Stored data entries
********
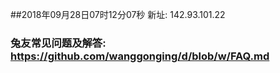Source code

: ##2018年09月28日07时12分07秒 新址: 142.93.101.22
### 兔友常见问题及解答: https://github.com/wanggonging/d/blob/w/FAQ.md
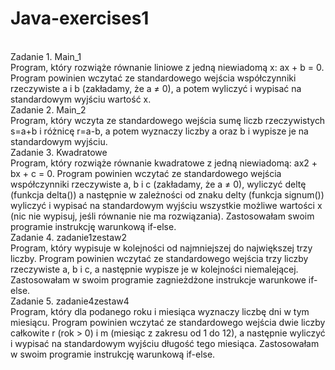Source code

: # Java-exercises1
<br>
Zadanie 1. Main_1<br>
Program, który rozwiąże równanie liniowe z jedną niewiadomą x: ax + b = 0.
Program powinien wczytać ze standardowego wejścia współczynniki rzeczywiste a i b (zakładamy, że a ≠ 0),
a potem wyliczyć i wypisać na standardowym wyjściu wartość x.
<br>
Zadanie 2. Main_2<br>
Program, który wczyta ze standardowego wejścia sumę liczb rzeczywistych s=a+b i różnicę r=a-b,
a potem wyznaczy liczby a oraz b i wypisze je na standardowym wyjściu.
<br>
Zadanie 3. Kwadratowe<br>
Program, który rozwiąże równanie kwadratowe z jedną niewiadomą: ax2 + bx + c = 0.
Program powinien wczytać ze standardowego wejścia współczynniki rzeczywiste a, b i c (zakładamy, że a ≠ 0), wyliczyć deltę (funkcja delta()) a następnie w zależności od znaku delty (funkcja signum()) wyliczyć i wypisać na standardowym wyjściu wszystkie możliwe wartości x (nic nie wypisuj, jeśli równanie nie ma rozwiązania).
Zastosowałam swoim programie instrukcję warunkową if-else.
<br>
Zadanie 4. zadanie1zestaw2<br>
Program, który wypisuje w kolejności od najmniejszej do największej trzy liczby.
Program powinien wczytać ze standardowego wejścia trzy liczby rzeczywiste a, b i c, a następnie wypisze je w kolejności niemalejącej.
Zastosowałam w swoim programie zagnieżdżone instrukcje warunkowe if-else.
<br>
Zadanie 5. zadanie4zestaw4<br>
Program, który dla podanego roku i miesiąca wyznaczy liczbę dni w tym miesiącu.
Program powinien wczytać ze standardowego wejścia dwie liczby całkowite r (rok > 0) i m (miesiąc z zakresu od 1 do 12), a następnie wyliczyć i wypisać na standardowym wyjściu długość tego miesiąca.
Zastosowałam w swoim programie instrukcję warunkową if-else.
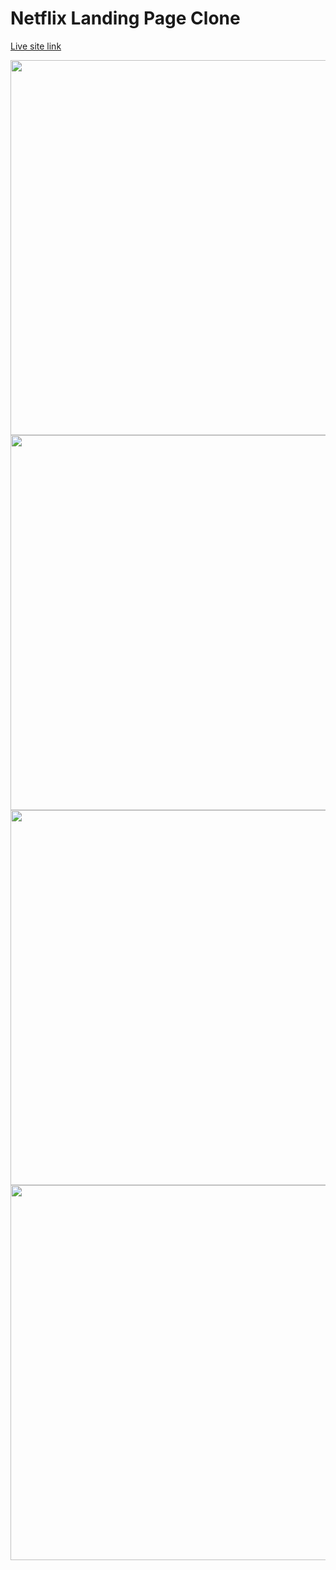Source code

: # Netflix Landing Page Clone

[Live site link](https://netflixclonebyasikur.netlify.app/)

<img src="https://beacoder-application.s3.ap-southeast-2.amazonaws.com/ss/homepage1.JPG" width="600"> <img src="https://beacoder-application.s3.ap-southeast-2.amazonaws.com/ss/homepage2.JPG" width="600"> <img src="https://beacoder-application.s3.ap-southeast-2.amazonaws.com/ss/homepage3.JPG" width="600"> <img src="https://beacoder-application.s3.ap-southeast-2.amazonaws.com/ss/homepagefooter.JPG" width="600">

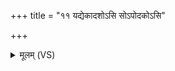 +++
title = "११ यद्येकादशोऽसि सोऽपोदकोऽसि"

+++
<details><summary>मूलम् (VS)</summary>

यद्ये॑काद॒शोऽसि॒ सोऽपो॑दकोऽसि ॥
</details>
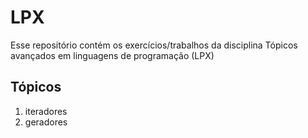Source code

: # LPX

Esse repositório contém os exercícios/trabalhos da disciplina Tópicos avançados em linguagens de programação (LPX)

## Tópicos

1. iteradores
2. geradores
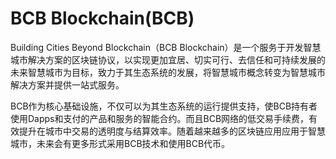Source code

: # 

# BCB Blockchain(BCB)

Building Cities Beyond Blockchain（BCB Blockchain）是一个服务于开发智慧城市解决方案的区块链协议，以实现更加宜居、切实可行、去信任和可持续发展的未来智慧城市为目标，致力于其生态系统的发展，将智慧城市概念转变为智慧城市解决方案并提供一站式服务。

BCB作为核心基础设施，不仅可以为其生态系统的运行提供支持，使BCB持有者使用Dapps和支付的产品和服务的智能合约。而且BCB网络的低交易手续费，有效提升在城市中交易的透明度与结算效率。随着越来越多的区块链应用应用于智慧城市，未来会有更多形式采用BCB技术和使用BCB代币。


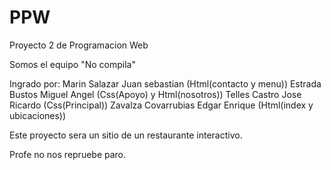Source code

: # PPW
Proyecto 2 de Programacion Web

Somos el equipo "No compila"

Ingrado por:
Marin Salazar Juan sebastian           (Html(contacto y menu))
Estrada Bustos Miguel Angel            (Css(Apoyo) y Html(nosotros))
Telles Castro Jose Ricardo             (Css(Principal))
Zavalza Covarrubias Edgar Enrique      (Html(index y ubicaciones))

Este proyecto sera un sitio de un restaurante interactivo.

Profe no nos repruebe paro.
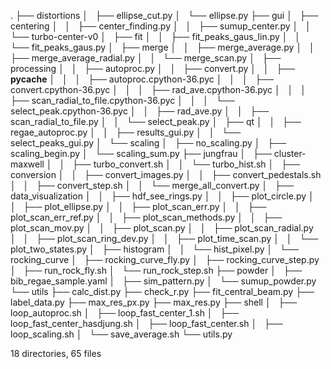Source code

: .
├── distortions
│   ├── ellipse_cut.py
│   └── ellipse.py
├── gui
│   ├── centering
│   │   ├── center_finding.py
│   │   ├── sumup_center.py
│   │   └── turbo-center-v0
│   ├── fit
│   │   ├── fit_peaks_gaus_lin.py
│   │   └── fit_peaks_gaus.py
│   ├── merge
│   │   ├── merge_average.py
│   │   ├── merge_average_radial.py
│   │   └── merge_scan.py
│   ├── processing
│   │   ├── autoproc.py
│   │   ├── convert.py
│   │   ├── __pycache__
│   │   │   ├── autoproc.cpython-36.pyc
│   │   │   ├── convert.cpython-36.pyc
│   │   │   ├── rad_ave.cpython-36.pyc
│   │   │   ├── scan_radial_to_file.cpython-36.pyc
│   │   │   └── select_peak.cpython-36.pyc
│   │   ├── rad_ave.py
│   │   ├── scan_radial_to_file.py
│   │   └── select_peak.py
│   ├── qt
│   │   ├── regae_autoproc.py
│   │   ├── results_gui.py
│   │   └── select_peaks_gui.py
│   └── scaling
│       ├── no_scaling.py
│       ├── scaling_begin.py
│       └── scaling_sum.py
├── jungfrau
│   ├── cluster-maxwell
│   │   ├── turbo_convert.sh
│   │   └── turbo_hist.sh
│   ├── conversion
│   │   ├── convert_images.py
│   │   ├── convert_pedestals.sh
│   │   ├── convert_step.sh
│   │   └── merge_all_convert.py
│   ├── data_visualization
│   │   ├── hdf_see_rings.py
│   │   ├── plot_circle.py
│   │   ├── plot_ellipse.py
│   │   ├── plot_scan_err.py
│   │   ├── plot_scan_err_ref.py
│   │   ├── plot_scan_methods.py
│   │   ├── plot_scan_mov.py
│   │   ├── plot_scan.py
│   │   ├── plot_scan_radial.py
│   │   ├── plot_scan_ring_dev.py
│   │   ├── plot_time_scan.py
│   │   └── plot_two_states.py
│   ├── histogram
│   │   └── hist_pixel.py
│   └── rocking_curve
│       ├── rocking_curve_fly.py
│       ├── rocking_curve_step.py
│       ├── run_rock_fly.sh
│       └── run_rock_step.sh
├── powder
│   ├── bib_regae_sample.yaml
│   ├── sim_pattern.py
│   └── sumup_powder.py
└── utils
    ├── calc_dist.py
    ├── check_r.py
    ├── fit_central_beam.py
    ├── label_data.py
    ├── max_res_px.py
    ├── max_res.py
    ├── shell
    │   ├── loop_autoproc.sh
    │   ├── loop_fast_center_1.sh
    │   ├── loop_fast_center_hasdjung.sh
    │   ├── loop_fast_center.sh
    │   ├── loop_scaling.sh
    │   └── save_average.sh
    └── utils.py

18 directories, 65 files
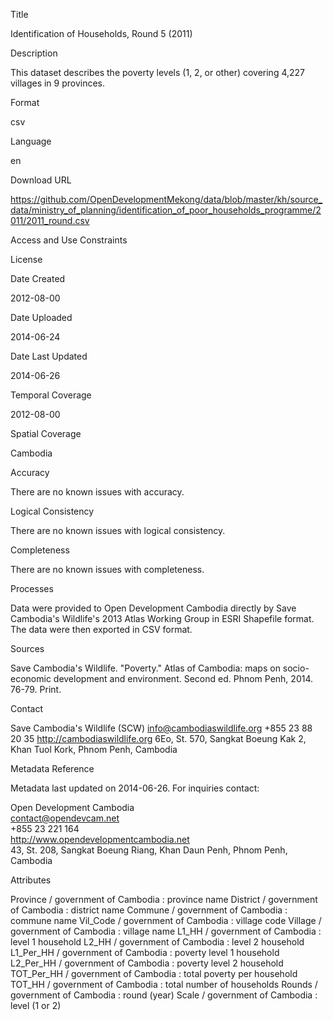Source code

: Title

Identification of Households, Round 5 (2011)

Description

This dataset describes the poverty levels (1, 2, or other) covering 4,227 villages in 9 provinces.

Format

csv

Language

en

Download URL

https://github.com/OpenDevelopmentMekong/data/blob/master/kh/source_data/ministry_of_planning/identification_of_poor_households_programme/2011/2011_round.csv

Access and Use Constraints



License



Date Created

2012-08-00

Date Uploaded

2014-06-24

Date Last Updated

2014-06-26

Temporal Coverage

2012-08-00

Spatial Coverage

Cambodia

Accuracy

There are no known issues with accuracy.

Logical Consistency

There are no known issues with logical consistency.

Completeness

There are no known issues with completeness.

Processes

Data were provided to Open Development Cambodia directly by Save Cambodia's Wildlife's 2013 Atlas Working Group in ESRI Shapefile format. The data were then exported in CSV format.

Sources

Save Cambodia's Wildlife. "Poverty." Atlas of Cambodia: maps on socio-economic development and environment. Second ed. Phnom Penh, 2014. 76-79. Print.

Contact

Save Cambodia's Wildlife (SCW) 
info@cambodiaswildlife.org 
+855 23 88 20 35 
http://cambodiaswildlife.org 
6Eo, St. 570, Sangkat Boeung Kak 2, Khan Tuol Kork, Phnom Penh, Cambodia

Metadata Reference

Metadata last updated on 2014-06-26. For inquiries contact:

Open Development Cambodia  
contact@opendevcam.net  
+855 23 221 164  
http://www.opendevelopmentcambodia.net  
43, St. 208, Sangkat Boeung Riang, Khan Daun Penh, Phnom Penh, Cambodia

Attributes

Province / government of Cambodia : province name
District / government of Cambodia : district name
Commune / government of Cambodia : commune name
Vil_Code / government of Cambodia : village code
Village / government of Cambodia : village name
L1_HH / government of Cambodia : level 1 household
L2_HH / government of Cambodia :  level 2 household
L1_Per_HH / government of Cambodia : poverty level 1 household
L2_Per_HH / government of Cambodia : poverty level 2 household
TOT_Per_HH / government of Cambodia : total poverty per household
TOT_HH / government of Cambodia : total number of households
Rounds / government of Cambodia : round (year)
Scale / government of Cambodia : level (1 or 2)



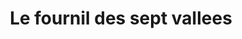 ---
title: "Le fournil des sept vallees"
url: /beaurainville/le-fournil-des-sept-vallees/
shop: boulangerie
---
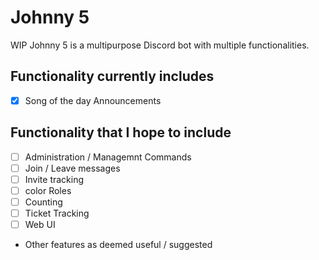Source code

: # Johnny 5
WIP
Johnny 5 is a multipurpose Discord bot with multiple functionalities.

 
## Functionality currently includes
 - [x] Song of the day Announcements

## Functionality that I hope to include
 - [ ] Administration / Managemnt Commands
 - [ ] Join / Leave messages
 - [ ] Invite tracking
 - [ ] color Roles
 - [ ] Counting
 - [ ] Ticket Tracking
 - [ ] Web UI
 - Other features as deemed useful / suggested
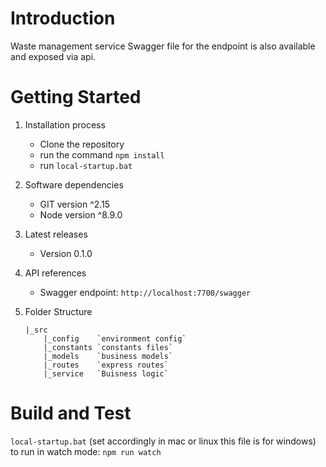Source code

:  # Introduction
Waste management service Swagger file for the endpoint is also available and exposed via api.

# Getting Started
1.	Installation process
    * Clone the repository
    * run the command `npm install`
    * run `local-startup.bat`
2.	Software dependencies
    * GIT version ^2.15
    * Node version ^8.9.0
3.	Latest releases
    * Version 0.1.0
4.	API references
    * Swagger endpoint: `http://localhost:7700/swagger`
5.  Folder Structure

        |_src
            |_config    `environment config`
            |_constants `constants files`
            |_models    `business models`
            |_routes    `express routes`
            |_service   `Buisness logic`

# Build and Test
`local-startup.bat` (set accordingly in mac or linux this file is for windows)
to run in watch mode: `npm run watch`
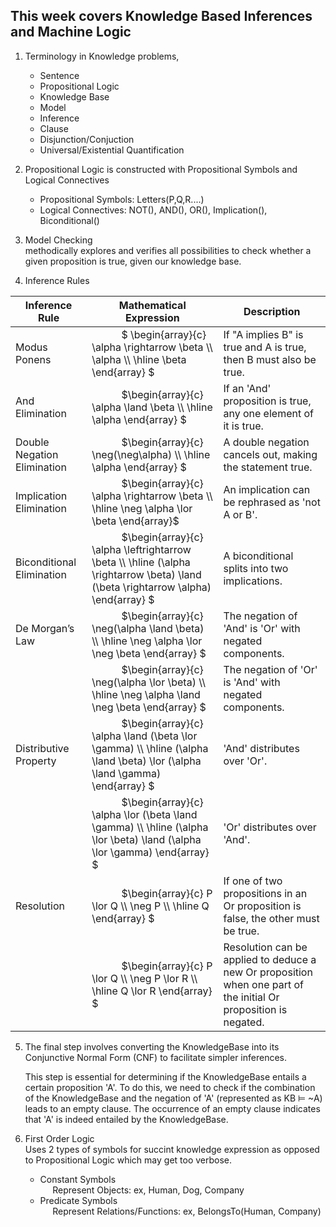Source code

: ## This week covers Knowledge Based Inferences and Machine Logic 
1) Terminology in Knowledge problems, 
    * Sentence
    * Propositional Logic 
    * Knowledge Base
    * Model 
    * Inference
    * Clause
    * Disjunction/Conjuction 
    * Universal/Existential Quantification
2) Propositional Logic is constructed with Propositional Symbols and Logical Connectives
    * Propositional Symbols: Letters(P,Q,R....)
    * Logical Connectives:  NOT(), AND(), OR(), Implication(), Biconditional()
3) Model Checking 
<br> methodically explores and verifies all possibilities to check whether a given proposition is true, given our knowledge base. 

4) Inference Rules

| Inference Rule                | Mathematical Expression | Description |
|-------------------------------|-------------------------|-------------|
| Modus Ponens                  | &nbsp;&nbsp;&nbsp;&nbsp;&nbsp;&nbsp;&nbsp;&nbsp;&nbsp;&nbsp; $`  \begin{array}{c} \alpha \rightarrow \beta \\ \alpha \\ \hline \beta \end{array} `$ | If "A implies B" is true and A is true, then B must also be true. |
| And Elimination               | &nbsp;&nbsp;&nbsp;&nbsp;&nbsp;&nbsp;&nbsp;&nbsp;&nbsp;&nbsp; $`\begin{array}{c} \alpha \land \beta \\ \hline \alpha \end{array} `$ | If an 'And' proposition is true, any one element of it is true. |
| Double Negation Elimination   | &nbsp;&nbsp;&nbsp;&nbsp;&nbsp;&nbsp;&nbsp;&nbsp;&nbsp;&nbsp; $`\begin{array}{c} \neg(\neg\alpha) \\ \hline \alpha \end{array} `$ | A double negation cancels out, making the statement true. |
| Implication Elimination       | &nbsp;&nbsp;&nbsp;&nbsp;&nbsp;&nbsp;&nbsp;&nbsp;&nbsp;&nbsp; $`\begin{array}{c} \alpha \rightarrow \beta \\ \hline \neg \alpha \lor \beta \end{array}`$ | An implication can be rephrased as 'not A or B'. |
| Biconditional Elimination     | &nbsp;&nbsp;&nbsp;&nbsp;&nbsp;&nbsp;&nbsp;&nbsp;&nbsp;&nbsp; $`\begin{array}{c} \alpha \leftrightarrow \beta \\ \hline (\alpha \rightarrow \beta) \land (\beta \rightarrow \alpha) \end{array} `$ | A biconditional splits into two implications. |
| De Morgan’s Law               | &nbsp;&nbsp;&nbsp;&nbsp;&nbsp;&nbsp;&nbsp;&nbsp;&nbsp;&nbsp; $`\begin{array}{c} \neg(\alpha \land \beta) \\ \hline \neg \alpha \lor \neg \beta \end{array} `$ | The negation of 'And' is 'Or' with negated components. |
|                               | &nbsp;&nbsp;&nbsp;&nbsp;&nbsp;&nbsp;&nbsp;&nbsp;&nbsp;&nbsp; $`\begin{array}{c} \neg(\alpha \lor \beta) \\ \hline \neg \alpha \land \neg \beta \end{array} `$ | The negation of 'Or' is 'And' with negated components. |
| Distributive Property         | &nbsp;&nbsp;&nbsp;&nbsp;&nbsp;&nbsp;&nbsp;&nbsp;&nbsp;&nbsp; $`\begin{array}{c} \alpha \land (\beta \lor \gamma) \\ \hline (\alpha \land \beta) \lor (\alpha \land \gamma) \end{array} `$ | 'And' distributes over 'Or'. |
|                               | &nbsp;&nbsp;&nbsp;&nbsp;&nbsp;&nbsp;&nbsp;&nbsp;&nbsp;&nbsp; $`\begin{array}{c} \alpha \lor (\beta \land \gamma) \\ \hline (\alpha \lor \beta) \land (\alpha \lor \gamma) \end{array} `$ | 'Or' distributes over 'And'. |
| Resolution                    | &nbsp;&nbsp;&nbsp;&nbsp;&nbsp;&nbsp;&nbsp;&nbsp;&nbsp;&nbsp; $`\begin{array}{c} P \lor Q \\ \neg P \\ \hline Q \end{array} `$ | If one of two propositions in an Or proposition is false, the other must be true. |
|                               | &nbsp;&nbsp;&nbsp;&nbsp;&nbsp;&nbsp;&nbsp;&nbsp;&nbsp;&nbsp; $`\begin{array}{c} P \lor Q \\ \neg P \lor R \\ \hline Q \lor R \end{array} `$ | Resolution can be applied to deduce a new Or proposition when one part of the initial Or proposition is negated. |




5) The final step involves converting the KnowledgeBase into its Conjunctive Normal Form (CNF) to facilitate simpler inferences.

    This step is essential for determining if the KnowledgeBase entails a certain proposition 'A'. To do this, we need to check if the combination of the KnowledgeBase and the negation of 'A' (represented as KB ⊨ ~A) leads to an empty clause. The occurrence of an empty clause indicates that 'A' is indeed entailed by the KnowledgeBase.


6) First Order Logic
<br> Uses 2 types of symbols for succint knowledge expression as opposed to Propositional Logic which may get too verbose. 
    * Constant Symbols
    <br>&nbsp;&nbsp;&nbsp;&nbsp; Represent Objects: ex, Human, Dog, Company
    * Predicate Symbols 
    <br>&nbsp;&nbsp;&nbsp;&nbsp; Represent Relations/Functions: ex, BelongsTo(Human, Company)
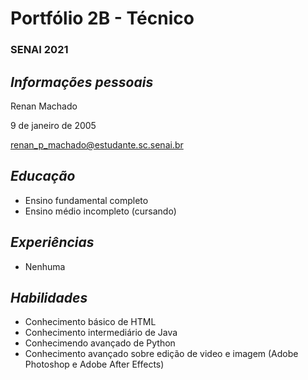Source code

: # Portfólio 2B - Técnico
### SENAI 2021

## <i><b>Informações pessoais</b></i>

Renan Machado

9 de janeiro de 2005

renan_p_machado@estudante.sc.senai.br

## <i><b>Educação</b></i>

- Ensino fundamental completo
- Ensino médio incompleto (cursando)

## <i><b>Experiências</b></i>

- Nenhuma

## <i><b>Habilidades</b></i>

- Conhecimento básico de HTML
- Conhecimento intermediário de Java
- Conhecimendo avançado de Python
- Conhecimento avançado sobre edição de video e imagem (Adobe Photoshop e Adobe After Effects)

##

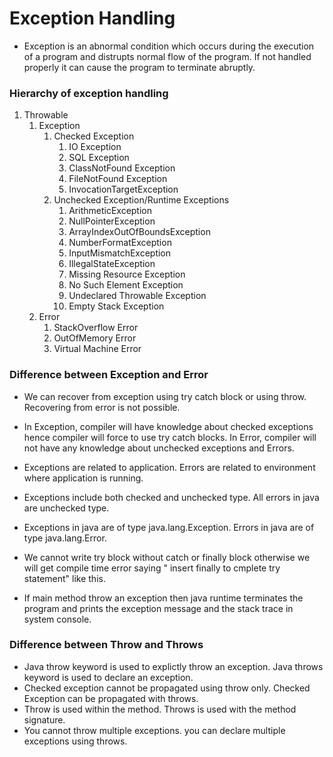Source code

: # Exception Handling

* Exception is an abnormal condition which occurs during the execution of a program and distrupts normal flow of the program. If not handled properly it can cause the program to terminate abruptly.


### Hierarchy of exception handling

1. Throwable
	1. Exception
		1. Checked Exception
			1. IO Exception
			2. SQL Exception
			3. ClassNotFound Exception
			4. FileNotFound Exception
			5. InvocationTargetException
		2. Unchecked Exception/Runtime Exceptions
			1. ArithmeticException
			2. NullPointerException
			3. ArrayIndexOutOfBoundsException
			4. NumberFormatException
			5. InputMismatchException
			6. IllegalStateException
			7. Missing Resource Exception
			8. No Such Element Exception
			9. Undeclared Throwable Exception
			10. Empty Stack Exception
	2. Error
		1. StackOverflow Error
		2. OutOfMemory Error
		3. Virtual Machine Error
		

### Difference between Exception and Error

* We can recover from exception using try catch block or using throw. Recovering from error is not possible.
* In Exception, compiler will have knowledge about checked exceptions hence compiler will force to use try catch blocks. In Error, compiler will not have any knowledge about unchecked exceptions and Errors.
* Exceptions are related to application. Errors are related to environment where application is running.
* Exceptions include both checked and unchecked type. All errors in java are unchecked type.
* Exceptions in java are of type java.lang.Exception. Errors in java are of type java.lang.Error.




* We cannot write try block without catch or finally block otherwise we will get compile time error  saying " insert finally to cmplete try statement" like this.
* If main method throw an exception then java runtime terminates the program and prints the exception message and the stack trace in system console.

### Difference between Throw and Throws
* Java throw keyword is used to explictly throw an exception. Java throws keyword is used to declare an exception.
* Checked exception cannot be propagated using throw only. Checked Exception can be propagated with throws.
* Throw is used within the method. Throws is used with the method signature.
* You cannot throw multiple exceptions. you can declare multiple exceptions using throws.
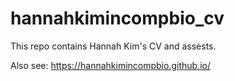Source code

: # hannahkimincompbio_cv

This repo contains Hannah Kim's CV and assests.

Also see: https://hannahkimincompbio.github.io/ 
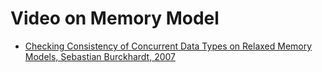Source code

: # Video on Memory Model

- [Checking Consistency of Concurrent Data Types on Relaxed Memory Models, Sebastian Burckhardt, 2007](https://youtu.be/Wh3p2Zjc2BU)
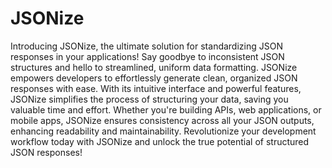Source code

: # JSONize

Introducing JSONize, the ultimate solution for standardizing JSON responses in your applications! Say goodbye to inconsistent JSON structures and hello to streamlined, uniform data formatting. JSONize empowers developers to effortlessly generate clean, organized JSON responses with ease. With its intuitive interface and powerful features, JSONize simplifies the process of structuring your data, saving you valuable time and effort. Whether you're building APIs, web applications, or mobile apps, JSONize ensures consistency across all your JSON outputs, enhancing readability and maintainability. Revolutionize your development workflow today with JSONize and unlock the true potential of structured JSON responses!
********
> **What is being asked**
Take the records from their first line through the line containing "Zadanie 3. Kwadratowe<br>" and please return exactly those lines, both ends included, minus the pictures.

> **Solution to this exercise**
Source code

: ##2018年09月28日07时12分07秒 新址: 142.93.101.22
### 兔友常见问题及解答: https://github.com/wanggonging/d/blob/w/FAQ.md
Source code

: # Java-exercises1
<br>
Zadanie 1. Main_1<br>
Program, który rozwiąże równanie liniowe z jedną niewiadomą x: ax + b = 0.
Program powinien wczytać ze standardowego wejścia współczynniki rzeczywiste a i b (zakładamy, że a ≠ 0),
a potem wyliczyć i wypisać na standardowym wyjściu wartość x.
<br>
Zadanie 2. Main_2<br>
Program, który wczyta ze standardowego wejścia sumę liczb rzeczywistych s=a+b i różnicę r=a-b,
a potem wyznaczy liczby a oraz b i wypisze je na standardowym wyjściu.
<br>
Zadanie 3. Kwadratowe<br>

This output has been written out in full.